Treatments for Convergence Insufficiency can be categorized as active or passive:
Active treatment: A multi-site randomized clinical trial funded by the National Eye Institute called the Convergence Insufficiency Treatment Trial showed:
  • The best treatment for Convergence Insufficiency is supervised vision therapy in a clinical office with home reinforcement (15 minutes of prescribed vision exercises done in the home five days per week).

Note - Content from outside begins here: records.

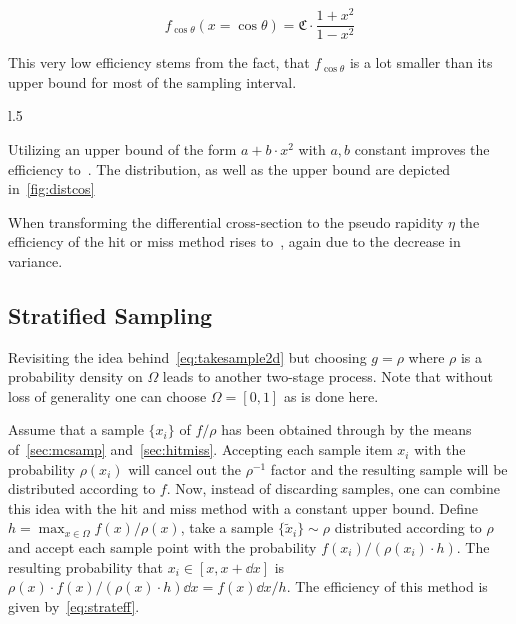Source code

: \begin{equation}
  \label{eq:distcos}
  f_{\cos\theta}(x=\cos\theta) = \mathfrak{C}\cdot\frac{1+x^2}{1-x^2}
\end{equation}

This very low efficiency stems from the fact, that \(f_{\cos\theta}\)
is a lot smaller than its upper bound for most of the sampling
interval.

\begin{wrapfigure}{l}{.5\textwidth}
  \caption{\label{fig:distcos} The distribution~\eqref{eq:distcos} and an upper bound of
    the form \(a + b\cdot x^2\).}
\end{wrapfigure}

Utilizing an upper bound of the form \(a + b\cdot x^2\) with \(a, b\)
constant improves the efficiency
to~. The distribution, as well as the
upper bound are depicted in~\ref{fig:distcos}

When transforming the differential cross-section to the pseudo
rapidity \(\eta\) the efficiency of the hit or miss method rises
to~, again due to the decrease in variance.

\subsection{Stratified Sampling}%
\label{sec:stratsamp}

Revisiting the idea behind~\eqref{eq:takesample2d} but choosing
\(g=\rho\) where \(\rho\) is a probability density on \(\Omega\)
leads to another two-stage process. Note that without loss of
generality one can choose \(\Omega = [0, 1]\) as is done here.

Assume that a sample \(\{x_i\}\) of \(f/\rho\) has been obtained
through by the means of~\ref{sec:mcsamp}
and~\ref{sec:hitmiss}. Accepting each sample item \(x_i\) with the
probability \(\rho(x_i)\) will cancel out the \(\rho^{-1}\) factor and
the resulting sample will be distributed according to \(f\). Now,
instead of discarding samples, one can combine this idea with the hit
and miss method with a constant upper bound. Define
\(h=\max_{x\in\Omega}f(x)/\rho(x)\), take a sample
\(\{\tilde{x}_i\}\sim\rho\) distributed according to \(\rho\) and accept
each sample point with the probability \(f(x_i)/(\rho(x_i)\cdot
h)\). The resulting probability that \(x_i\in[x, x+\dd{x}]\) is
\(\rho(x)\cdot f(x)/(\rho(x)\cdot h)\dd{x}=f(x)\dd{x}/h\). The efficiency
of this method is given by~\eqref{eq:strateff}.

  • Children responded quickly to this treatment protocol
  • 75% of all children achieved either full correction of their vision or saw marked improvements within 12 weeks.
  • Passive treatment: Prismatic (prism) eyeglasses can be prescribed to decrease some of the symptoms.
  • Although prism eyeglasses can relieve symptoms, they are not a “cure” and the patient typically remains dependent on the prism lenses.
  • Adaptation problems can lead to the need for stronger prescriptions in the future.
  • Scientific research, as well as optometric and ophthalmological clinical trials, agree that the primary treatment of Convergence Insufficiency should be vision therapy.

Vision therapy
Vision therapy is highly recommended for treatment of Convergence Insufficiency Standard eyeglasses, contact lenses, medications, and surgery will not be effective in treating the condition. Vision therapy focuses on training the eyes to work together to improve 3-D vision, depth perception, and clear binocular vision.
Treatment exercises for Convergence Insufficiency may include:
  • Eye tracking with pursuits and saccades
  • Focusing for near and distance
  • Depth perception practice
  • Specialized equipment and tools such as prisms and lenses
  • Training with computerized technology
  • The goal of vision therapy is to stimulate the communication between the brain and eyes, to enable clear and comfortable vision at all times.